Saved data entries
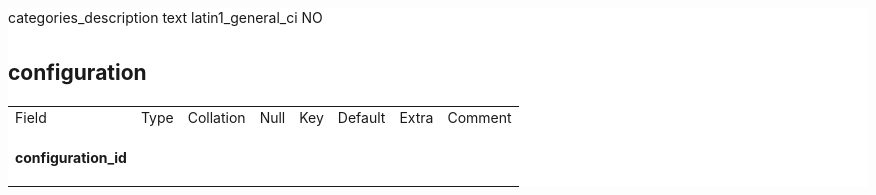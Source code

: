 <td class="db_td"></td>

<td class="db_td"></td>

<td class="db_td"></td>

</tr>

<tr class="db_tr">

<td class="db_td">categories_description</td>

<td class="db_td">text</td>

<td class="db_td">latin1_general_ci</td>

<td class="db_td">NO</td>

<td class="db_td"></td>

<td class="db_td"></td>

<td class="db_td"></td>

<td class="db_td"></td>

</tr>

</tbody>

</table>

## configuration

<table class="db_table">

<tbody>

<tr>

<td>Field</td>

<td>Type</td>

<td>Collation</td>

<td>Null</td>

<td>Key</td>

<td>Default</td>

<td>Extra</td>

<td>Comment</td>

</tr>

<tr class="db_tr">

<td>

**configuration_id**
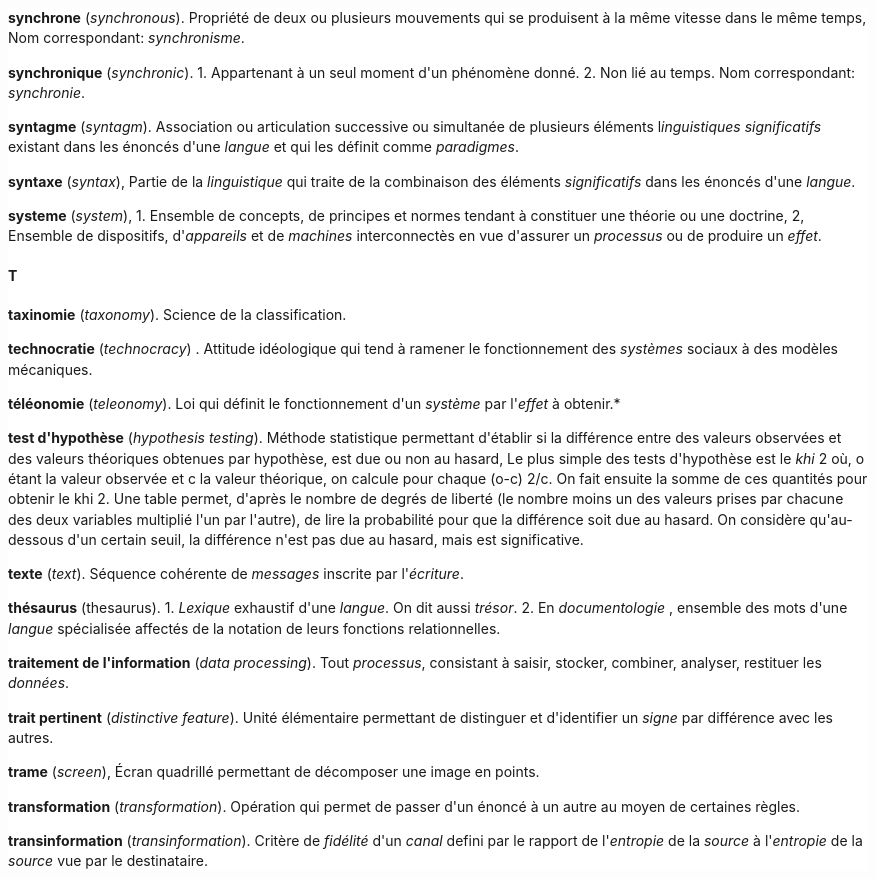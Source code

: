 **synchrone** (*synchronous*). Propriété de deux ou plusieurs mouvements qui se produisent à la même vitesse dans le même temps, Nom correspondant: *synchronisme*.

**synchronique** (*synchronic*). 1. Appartenant à un seul moment d'un phénomène donné. 2. Non lié au temps. Nom correspondant: *synchronie*.

**syntagme** (*syntagm*). Association ou articulation successive ou simultanée de plusieurs éléments l*inguistiques significatifs* existant dans les énoncés d'une *langue* et qui les définit comme
*paradigmes*.

**syntaxe** (*syntax*), Partie de la *linguistique* qui traite de la combinaison des élé­ments *significatifs* dans les énoncés d'une *langue*.

**systeme** (*system*), 1. Ensemble de con­cepts, de principes et   normes ten­dant à constituer une théorie ou une doctrine, 2, Ensemble de dispositifs, d'*appareils* et de *machines* interconnec­tès en vue d'assurer un *processus* ou de produire un *effet*.

#### T

**taxinomie** (*taxonomy*). Science de la classification.

**technocratie** (*technocracy*) . Attitude idéo­logique qui tend à ramener le fonc­tionnement des *systèmes* sociaux à des modèles mécaniques.

**téléonomie** (*teleonomy*). Loi qui définit le fonctionnement d'un *système* par l'*effet* à obtenir.*

**test d'hypothèse** (*hypothesis testing*). Méthode statistique permettant d'éta­blir si la différence entre des valeurs observées et des valeurs théoriques obtenues par hypothèse, est due ou
non au hasard, Le plus simple des tests d'hypothèse est le *khi* 2 où, o étant la valeur observée et c la valeur théorique, on calcule pour chaque (o-c) 2/c. On fait ensuite la somme de ces quantités pour obtenir le khi 2. Une table permet, d'après le nombre de degrés de liberté (le nombre moins un des valeurs prises
par chacune des deux variables multiplié l'un par l'autre), de lire la probabilité pour que la différence soit due au hasard. On considère qu'au-dessous d'un certain seuil, la différence n'est
pas due au hasard, mais est significative. 

**texte** (*text*). Séquence cohérente de *messages* inscrite par l'*écriture*.

**thésaurus** (thesaurus). 1. *Lexique* exhaus­tif d'une *langue*. On dit aussi *trésor*. 2. En *documentologie* , ensemble des
mots d'une *langue* spécialisée affectés de la notation de leurs fonctions rela­tionnelles.

**traitement de l'information** (*data proces­sing*). Tout *processus*, consistant à saisir, stocker, combiner, analyser,
restituer les *données*.

**trait pertinent** (*distinctive feature*). Unité élémentaire permettant de distinguer et d'identifier un *signe* par différence
avec les autres.

**trame** (*screen*), Écran quadrillé permettant de décomposer une image en points.

**transformation** (*transformation*). Opéra­tion qui permet de passer d'un énoncé à un autre au moyen de certaines règles.

**transinformation** (*transinformation*). Critère de *fidélité* d'un *canal* defini par le rapport de l'*entropie* de la *source*
à l'*entropie* de la *source* vue par le destinataire.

**Task details:**
Drop the images, then copy the data exactly.

**Solution to this problem:**
Source code

: <td class="db_td"></td>

<td class="db_td"></td>

<td class="db_td"></td>

</tr>

<tr class="db_tr">

<td class="db_td">categories_description</td>

<td class="db_td">text</td>

<td class="db_td">latin1_general_ci</td>

<td class="db_td">NO</td>

<td class="db_td"></td>

<td class="db_td"></td>

<td class="db_td"></td>

<td class="db_td"></td>

</tr>

</tbody>

</table>

## configuration

<table class="db_table">

<tbody>

<tr>

<td>Field</td>

<td>Type</td>

<td>Collation</td>

<td>Null</td>

<td>Key</td>

<td>Default</td>

<td>Extra</td>

<td>Comment</td>

</tr>

<tr class="db_tr">

<td>

**configuration_id**
Source code

: **synchrone** (*synchronous*). Propriété de deux ou plusieurs mouvements qui se produisent à la même vitesse dans le même temps, Nom correspondant: *synchronisme*.

**synchronique** (*synchronic*). 1. Appartenant à un seul moment d'un phénomène donné. 2. Non lié au temps. Nom correspondant: *synchronie*.

**syntagme** (*syntagm*). Association ou articulation successive ou simultanée de plusieurs éléments l*inguistiques significatifs* existant dans les énoncés d'une *langue* et qui les définit comme
*paradigmes*.

**syntaxe** (*syntax*), Partie de la *linguistique* qui traite de la combinaison des élé­ments *significatifs* dans les énoncés d'une *langue*.

**systeme** (*system*), 1. Ensemble de con­cepts, de principes et   normes ten­dant à constituer une théorie ou une doctrine, 2, Ensemble de dispositifs, d'*appareils* et de *machines* interconnec­tès en vue d'assurer un *processus* ou de produire un *effet*.

#### T

**taxinomie** (*taxonomy*). Science de la classification.

**technocratie** (*technocracy*) . Attitude idéo­logique qui tend à ramener le fonc­tionnement des *systèmes* sociaux à des modèles mécaniques.

**téléonomie** (*teleonomy*). Loi qui définit le fonctionnement d'un *système* par l'*effet* à obtenir.*

**test d'hypothèse** (*hypothesis testing*). Méthode statistique permettant d'éta­blir si la différence entre des valeurs observées et des valeurs théoriques obtenues par hypothèse, est due ou
non au hasard, Le plus simple des tests d'hypothèse est le *khi* 2 où, o étant la valeur observée et c la valeur théorique, on calcule pour chaque (o-c) 2/c. On fait ensuite la somme de ces quantités pour obtenir le khi 2. Une table permet, d'après le nombre de degrés de liberté (le nombre moins un des valeurs prises
par chacune des deux variables multiplié l'un par l'autre), de lire la probabilité pour que la différence soit due au hasard. On considère qu'au-dessous d'un certain seuil, la différence n'est
pas due au hasard, mais est significative. 

**texte** (*text*). Séquence cohérente de *messages* inscrite par l'*écriture*.

**thésaurus** (thesaurus). 1. *Lexique* exhaus­tif d'une *langue*. On dit aussi *trésor*. 2. En *documentologie* , ensemble des
mots d'une *langue* spécialisée affectés de la notation de leurs fonctions rela­tionnelles.

**traitement de l'information** (*data proces­sing*). Tout *processus*, consistant à saisir, stocker, combiner, analyser,
restituer les *données*.

**trait pertinent** (*distinctive feature*). Unité élémentaire permettant de distinguer et d'identifier un *signe* par différence
avec les autres.

**trame** (*screen*), Écran quadrillé permettant de décomposer une image en points.

**transformation** (*transformation*). Opéra­tion qui permet de passer d'un énoncé à un autre au moyen de certaines règles.

**transinformation** (*transinformation*). Critère de *fidélité* d'un *canal* defini par le rapport de l'*entropie* de la *source*
à l'*entropie* de la *source* vue par le destinataire.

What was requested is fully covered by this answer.